2011-07-27 Thread Danilo Godec

On 07/27/2011 10:31 AM, Stephane Bortzmeyer wrote:

On Wed, Jul 27, 2011 at 09:59:32AM +0200,
  Danilo Godecdanilo.go...@agenda.si  wrote
  a message of 247 lines which said:


Weirdness number 2 - using dig directly with their servers works:

Nothing weird here: dig does not behave like the BIND resolver. It
does not use EDNS at all by default, it does not use the same source
port, etc.


Yes, I was expecting that - I just used it as a way of checking whether 
it's a network/firewall problem (being blocked or something).
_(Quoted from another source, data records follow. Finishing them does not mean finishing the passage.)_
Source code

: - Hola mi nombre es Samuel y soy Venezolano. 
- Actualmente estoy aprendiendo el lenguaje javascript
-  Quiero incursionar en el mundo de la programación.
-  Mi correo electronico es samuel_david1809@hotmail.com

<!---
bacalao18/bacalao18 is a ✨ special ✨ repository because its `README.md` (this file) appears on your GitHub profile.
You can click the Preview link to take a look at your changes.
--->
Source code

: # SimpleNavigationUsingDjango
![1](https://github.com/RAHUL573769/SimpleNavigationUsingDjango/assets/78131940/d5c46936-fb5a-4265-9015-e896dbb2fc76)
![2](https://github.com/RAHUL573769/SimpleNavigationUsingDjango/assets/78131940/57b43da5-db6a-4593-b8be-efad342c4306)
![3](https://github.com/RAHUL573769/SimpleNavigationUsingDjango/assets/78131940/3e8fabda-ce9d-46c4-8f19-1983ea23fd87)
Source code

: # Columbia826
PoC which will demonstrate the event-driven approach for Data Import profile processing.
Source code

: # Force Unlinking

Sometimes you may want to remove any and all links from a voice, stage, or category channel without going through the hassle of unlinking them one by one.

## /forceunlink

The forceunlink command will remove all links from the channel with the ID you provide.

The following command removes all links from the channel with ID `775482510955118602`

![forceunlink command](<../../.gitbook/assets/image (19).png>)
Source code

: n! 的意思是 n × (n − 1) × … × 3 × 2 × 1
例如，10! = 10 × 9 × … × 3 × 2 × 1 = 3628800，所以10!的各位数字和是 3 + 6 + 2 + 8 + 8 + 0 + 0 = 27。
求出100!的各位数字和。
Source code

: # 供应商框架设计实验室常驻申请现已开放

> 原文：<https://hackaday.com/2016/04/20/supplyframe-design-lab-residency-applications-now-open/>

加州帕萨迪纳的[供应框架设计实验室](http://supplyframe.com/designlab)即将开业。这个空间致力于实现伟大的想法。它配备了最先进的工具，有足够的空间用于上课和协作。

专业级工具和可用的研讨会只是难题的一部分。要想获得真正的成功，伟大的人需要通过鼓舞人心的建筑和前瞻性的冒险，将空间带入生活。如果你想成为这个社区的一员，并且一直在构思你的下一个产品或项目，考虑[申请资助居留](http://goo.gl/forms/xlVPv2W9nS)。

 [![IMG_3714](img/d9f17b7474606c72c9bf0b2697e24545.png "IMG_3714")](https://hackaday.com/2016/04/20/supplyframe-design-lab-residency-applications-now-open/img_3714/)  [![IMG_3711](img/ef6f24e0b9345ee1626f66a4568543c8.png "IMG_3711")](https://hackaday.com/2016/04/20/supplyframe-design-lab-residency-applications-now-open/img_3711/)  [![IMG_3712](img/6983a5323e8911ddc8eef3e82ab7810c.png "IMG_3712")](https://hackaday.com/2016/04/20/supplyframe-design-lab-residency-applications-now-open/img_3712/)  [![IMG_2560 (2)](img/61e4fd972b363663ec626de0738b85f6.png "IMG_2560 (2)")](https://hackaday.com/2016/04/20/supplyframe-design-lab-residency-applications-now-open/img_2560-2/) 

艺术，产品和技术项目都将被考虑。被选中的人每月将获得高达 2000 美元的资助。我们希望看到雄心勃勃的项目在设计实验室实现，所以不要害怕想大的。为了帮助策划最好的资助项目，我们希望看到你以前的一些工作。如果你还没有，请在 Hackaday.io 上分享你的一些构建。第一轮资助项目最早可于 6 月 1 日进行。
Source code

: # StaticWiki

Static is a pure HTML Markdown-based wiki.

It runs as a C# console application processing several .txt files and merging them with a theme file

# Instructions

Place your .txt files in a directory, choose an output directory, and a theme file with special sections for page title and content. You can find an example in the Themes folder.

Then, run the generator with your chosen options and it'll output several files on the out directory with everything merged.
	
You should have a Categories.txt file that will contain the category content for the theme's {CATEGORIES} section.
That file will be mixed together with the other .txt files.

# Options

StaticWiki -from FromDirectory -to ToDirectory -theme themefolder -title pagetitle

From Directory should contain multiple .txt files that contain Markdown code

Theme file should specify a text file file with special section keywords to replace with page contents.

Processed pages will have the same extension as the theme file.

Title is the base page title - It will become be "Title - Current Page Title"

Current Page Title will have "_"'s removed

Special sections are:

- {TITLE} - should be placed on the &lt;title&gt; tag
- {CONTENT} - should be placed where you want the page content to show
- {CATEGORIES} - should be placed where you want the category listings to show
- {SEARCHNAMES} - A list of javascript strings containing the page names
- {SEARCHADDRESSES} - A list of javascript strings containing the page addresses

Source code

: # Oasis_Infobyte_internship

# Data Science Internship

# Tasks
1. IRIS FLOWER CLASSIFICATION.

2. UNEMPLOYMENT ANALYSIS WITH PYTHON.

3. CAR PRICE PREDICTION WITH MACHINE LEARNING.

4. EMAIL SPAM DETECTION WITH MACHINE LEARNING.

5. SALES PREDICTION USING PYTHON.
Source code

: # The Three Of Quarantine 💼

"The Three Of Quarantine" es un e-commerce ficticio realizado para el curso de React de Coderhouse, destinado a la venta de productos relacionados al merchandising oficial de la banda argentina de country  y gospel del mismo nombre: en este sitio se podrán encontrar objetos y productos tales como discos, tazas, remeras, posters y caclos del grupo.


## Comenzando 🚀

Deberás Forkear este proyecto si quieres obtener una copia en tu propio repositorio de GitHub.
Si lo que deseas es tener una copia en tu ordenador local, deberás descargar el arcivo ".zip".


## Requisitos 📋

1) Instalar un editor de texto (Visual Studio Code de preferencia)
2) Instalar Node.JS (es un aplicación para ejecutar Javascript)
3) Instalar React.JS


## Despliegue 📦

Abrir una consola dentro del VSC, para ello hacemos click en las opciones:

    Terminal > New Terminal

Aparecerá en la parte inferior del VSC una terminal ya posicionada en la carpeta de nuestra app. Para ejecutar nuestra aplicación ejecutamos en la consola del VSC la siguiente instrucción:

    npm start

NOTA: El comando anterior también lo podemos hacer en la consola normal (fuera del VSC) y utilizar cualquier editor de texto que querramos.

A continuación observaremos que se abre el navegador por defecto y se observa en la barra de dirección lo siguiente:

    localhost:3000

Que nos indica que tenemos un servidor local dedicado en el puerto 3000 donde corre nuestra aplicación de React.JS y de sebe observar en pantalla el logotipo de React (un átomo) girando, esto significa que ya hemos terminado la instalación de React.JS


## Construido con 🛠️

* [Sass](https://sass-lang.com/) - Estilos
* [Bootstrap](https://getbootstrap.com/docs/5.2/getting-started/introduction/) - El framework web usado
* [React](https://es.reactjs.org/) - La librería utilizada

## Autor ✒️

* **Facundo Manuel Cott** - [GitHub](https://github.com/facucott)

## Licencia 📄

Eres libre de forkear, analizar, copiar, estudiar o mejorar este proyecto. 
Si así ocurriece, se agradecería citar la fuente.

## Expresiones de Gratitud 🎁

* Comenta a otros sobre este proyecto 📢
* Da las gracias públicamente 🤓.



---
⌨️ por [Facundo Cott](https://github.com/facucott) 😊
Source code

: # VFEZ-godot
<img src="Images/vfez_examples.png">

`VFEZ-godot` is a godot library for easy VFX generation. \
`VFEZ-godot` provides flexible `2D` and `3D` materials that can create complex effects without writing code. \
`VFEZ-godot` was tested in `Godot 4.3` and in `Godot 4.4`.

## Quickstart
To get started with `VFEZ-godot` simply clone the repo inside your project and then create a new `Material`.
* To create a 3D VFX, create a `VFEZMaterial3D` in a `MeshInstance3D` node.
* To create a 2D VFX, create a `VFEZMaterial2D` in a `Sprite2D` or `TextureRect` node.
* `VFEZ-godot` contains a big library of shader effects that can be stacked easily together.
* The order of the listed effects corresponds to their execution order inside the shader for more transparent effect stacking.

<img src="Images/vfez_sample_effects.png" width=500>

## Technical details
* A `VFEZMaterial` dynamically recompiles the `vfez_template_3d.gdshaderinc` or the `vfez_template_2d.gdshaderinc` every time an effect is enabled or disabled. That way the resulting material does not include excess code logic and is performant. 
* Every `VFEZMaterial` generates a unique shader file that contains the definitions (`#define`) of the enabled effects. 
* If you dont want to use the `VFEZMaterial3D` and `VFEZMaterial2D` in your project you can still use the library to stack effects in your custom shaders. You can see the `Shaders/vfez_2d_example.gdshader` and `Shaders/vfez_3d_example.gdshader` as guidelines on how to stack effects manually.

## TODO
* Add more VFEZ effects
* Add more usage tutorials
09:53:23.643138 178.79.70.66.53  145.72.79.222.53: [udp sum ok]
7984 [1au] A? ns.rabobank.nl. ar: . OPT UDPsize=512 (43) (ttl 63,
id 5640, len 71)

There is one weird thing here: your resolver uses always the same
source port, 53:

1) It means you are vulnerable to Kaminsky-style cache poisoning. In
2011, 'query-source port 53;' should have disappeared a long time
ago. Source ports must be random.

2) It may create problems with some firewalls (this would not explain
why rabobank.nl, on the same servers, work).


Thank you, that's what it was. Removed the 'query-source port 53' and 
resolving started working.


It is still very weird why it worked with 'rabobank.nl'...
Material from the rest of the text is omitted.